Co Armagh vegetable supplier wins coveted Belfast Telegraph Cup
The man behind Gilfresh Produce has been awarded the historic Belfast Telegraph Cup at a farming industry event.
Thomas Gilpin, who set up one of Northern Ireland's most successful fresh vegetable suppliers in the mid-1980s and supplies to some of the biggest retail multiples in the UK and Ireland, was awarded the cup at the Ulster Farmers' Union Annual President's Dinner at the weekend.
The businessman and farmer, who received an MBE in 2013, said he was "shocked" to have won the title for his contribution to the farming and food production industry here.
"It's a true honour to take the award," he said. "It was a bit of a shock as I don't know who put my name forward, but I was notified that I had been put forward but never heard a word about it afterwards.

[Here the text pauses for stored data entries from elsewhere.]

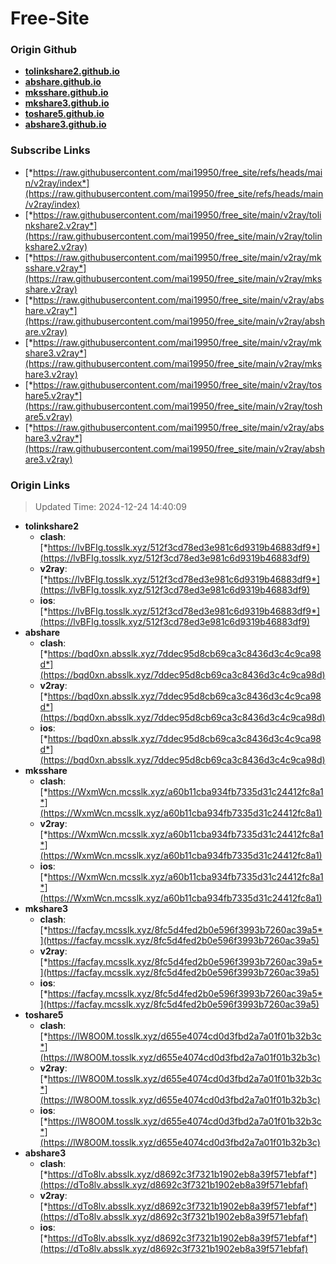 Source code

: # Free-Site

### Origin Github

- [**tolinkshare2.github.io**](https://github.com/tolinkshare2/tolinkshare2.github.io)
- [**abshare.github.io**](https://github.com/abshare/abshare.github.io)
- [**mksshare.github.io**](https://github.com/mksshare/mksshare.github.io)
- [**mkshare3.github.io**](https://github.com/mkshare3/mkshare3.github.io)
- [**toshare5.github.io**](https://github.com/toshare5/toshare5.github.io)
- [**abshare3.github.io**](https://github.com/abshare3/abshare3.github.io)

### Subscribe Links

- [*https://raw.githubusercontent.com/mai19950/free_site/refs/heads/main/v2ray/index*](https://raw.githubusercontent.com/mai19950/free_site/refs/heads/main/v2ray/index)
- [*https://raw.githubusercontent.com/mai19950/free_site/main/v2ray/tolinkshare2.v2ray*](https://raw.githubusercontent.com/mai19950/free_site/main/v2ray/tolinkshare2.v2ray)
- [*https://raw.githubusercontent.com/mai19950/free_site/main/v2ray/mksshare.v2ray*](https://raw.githubusercontent.com/mai19950/free_site/main/v2ray/mksshare.v2ray)
- [*https://raw.githubusercontent.com/mai19950/free_site/main/v2ray/abshare.v2ray*](https://raw.githubusercontent.com/mai19950/free_site/main/v2ray/abshare.v2ray)
- [*https://raw.githubusercontent.com/mai19950/free_site/main/v2ray/mkshare3.v2ray*](https://raw.githubusercontent.com/mai19950/free_site/main/v2ray/mkshare3.v2ray)
- [*https://raw.githubusercontent.com/mai19950/free_site/main/v2ray/toshare5.v2ray*](https://raw.githubusercontent.com/mai19950/free_site/main/v2ray/toshare5.v2ray)
- [*https://raw.githubusercontent.com/mai19950/free_site/main/v2ray/abshare3.v2ray*](https://raw.githubusercontent.com/mai19950/free_site/main/v2ray/abshare3.v2ray)

### Origin Links

> Updated Time: 2024-12-24 14:40:09

- **tolinkshare2**
  - **clash**: [*https://lvBFIg.tosslk.xyz/512f3cd78ed3e981c6d9319b46883df9*](https://lvBFIg.tosslk.xyz/512f3cd78ed3e981c6d9319b46883df9)
  - **v2ray**: [*https://lvBFIg.tosslk.xyz/512f3cd78ed3e981c6d9319b46883df9*](https://lvBFIg.tosslk.xyz/512f3cd78ed3e981c6d9319b46883df9)
  - **ios**: [*https://lvBFIg.tosslk.xyz/512f3cd78ed3e981c6d9319b46883df9*](https://lvBFIg.tosslk.xyz/512f3cd78ed3e981c6d9319b46883df9)
- **abshare**
  - **clash**: [*https://bqd0xn.absslk.xyz/7ddec95d8cb69ca3c8436d3c4c9ca98d*](https://bqd0xn.absslk.xyz/7ddec95d8cb69ca3c8436d3c4c9ca98d)
  - **v2ray**: [*https://bqd0xn.absslk.xyz/7ddec95d8cb69ca3c8436d3c4c9ca98d*](https://bqd0xn.absslk.xyz/7ddec95d8cb69ca3c8436d3c4c9ca98d)
  - **ios**: [*https://bqd0xn.absslk.xyz/7ddec95d8cb69ca3c8436d3c4c9ca98d*](https://bqd0xn.absslk.xyz/7ddec95d8cb69ca3c8436d3c4c9ca98d)
- **mksshare**
  - **clash**: [*https://WxmWcn.mcsslk.xyz/a60b11cba934fb7335d31c24412fc8a1*](https://WxmWcn.mcsslk.xyz/a60b11cba934fb7335d31c24412fc8a1)
  - **v2ray**: [*https://WxmWcn.mcsslk.xyz/a60b11cba934fb7335d31c24412fc8a1*](https://WxmWcn.mcsslk.xyz/a60b11cba934fb7335d31c24412fc8a1)
  - **ios**: [*https://WxmWcn.mcsslk.xyz/a60b11cba934fb7335d31c24412fc8a1*](https://WxmWcn.mcsslk.xyz/a60b11cba934fb7335d31c24412fc8a1)
- **mkshare3**
  - **clash**: [*https://facfay.mcsslk.xyz/8fc5d4fed2b0e596f3993b7260ac39a5*](https://facfay.mcsslk.xyz/8fc5d4fed2b0e596f3993b7260ac39a5)
  - **v2ray**: [*https://facfay.mcsslk.xyz/8fc5d4fed2b0e596f3993b7260ac39a5*](https://facfay.mcsslk.xyz/8fc5d4fed2b0e596f3993b7260ac39a5)
  - **ios**: [*https://facfay.mcsslk.xyz/8fc5d4fed2b0e596f3993b7260ac39a5*](https://facfay.mcsslk.xyz/8fc5d4fed2b0e596f3993b7260ac39a5)
- **toshare5**
  - **clash**: [*https://lW8O0M.tosslk.xyz/d655e4074cd0d3fbd2a7a01f01b32b3c*](https://lW8O0M.tosslk.xyz/d655e4074cd0d3fbd2a7a01f01b32b3c)
  - **v2ray**: [*https://lW8O0M.tosslk.xyz/d655e4074cd0d3fbd2a7a01f01b32b3c*](https://lW8O0M.tosslk.xyz/d655e4074cd0d3fbd2a7a01f01b32b3c)
  - **ios**: [*https://lW8O0M.tosslk.xyz/d655e4074cd0d3fbd2a7a01f01b32b3c*](https://lW8O0M.tosslk.xyz/d655e4074cd0d3fbd2a7a01f01b32b3c)
- **abshare3**
  - **clash**: [*https://dTo8lv.absslk.xyz/d8692c3f7321b1902eb8a39f571ebfaf*](https://dTo8lv.absslk.xyz/d8692c3f7321b1902eb8a39f571ebfaf)
  - **v2ray**: [*https://dTo8lv.absslk.xyz/d8692c3f7321b1902eb8a39f571ebfaf*](https://dTo8lv.absslk.xyz/d8692c3f7321b1902eb8a39f571ebfaf)
  - **ios**: [*https://dTo8lv.absslk.xyz/d8692c3f7321b1902eb8a39f571ebfaf*](https://dTo8lv.absslk.xyz/d8692c3f7321b1902eb8a39f571ebfaf)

I thought that was the end of it."
Mr Gilpin has grown his firm from a "mere 4.25 acre field" to an operation that turns over £18m and employs 140 at its site in Loughall in Co Armagh.
He explained his seat at the back of the room at the UFU's Annual President's Dinner gave him further indication that he hadn't won the award.
"Sitting away at the back of the room, I thought that there wasn't any chance of winning so when they called my name it was a shock," he said.
"We are honoured on behalf the company Gilfresh Produce, Co Armagh to receive it."
Gilfresh also supports 40 growers, most of which are located in Northern Ireland.
It has also invested millions of pounds in a bid to reduce the company's carbon footprint.
Mr Gilpin has installed a wind turbine and anaerobic digestion plant which uses vegetable waste to produce power to operate the vegetable processing plant.
It was the first of its kind to be installed in Northern Ireland and represented a spend of £2.5m, allowing Gilfresh to ferment up to 120 tonnes of organic waste a week.
Today Gilfresh is mostly run by Mr Gilpin's son and staff as he focuses on the farm.
But he said that an air of uncertainty still surrounds the business, thanks to Brexit.
"It's going along steadily but we are waiting on Brexit to see what impact that will have," he added.
"One-third of our business is sold in the south of Ireland and we have no idea how that will end.
"I think we will still not have completed Brexit this time next year and I think Europe wants to keep us in."